## WHAT YOU ARE ASKED TO DO
Show all lines containing "Informe" from the data below.
━━ DATA FOR REVIEW
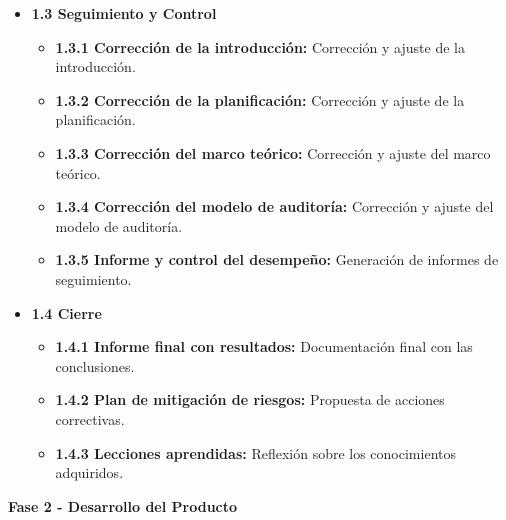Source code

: \documentclass[a4paper, 10pt]{article}
\begin{document}
\begin{itemize}
    \item \textbf{1.3 Seguimiento y Control}
    \begin{itemize}
        \item \textbf{1.3.1 Corrección de la introducción:} Corrección y ajuste de la introducción.
        \item \textbf{1.3.2 Corrección de la planificación:} Corrección y ajuste de la planificación.
        \item \textbf{1.3.3 Corrección del marco teórico:} Corrección y ajuste del marco teórico.
        \item \textbf{1.3.4 Corrección del modelo de auditoría:} Corrección y ajuste del modelo de auditoría.
        \item \textbf{1.3.5 Informe y control del desempeño:} Generación de informes de seguimiento.
    \end{itemize}

    \item \textbf{1.4 Cierre}
    \begin{itemize}
        \item \textbf{1.4.1 Informe final con resultados:} Documentación final con las conclusiones.
        \item \textbf{1.4.2 Plan de mitigación de riesgos:} Propuesta de acciones correctivas.
        \item \textbf{1.4.3 Lecciones aprendidas:} Reflexión sobre los conocimientos adquiridos.
    \end{itemize}
\end{itemize}

\vspace{0.5cm}
\textbf{\large Fase 2 - Desarrollo del Producto} \vspace{0.5cm}
\end{document}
━━━━
## SOLUTION FOR THIS TASK
        \item \textbf{1.3.5 Informe y control del desempeño:} Generación de informes de seguimiento.
        \item \textbf{1.4.1 Informe final con resultados:} Documentación final con las conclusiones.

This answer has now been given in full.